▶ **INSTRUCTIONS TO FOLLOW**: Below are records; how many of their lines hold the string "finale"? Reply with nothing but the number.
== == ==
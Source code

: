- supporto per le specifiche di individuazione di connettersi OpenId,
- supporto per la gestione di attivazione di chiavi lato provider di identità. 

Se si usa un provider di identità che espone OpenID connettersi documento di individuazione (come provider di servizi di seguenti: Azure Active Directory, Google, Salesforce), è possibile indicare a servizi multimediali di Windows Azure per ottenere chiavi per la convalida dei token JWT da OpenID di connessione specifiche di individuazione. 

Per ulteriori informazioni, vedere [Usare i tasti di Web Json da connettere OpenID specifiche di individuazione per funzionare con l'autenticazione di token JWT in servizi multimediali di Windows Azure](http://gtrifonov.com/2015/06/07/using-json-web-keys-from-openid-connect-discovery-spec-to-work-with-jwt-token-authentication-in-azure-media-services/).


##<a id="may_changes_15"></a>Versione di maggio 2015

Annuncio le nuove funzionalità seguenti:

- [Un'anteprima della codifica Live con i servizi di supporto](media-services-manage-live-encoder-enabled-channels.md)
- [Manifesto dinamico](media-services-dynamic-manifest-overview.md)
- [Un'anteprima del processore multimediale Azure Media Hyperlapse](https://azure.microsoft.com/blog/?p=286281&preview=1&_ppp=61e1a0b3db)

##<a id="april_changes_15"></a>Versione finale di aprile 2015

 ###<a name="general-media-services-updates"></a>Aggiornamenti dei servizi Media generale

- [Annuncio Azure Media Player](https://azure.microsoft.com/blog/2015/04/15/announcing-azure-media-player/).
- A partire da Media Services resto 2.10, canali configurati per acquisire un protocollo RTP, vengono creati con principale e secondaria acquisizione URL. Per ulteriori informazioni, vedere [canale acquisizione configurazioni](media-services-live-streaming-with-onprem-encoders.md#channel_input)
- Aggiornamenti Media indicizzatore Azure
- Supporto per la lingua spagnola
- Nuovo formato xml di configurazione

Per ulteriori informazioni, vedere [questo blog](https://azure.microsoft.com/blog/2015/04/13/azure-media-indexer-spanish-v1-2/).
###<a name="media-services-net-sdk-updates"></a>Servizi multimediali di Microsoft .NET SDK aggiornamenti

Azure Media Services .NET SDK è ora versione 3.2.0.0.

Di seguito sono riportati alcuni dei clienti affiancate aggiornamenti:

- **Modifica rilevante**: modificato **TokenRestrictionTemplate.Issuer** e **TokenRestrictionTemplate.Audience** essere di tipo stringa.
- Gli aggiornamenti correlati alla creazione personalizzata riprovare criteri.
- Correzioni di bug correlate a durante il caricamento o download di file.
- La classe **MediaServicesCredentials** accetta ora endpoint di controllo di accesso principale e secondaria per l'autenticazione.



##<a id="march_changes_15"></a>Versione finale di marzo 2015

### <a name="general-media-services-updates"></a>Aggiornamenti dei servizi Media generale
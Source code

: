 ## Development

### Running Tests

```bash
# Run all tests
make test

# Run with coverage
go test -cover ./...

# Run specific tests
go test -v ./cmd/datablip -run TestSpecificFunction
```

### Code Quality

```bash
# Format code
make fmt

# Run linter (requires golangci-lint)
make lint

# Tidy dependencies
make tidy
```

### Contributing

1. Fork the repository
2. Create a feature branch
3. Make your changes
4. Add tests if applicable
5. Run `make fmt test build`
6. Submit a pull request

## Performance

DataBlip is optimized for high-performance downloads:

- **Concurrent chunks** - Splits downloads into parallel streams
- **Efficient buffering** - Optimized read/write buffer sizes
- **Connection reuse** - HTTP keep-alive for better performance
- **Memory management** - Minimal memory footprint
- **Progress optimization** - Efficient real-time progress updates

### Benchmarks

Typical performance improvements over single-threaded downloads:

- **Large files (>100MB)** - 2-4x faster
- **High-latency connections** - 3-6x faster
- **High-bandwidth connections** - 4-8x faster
== == ==
▶ **RESPONSE**: 2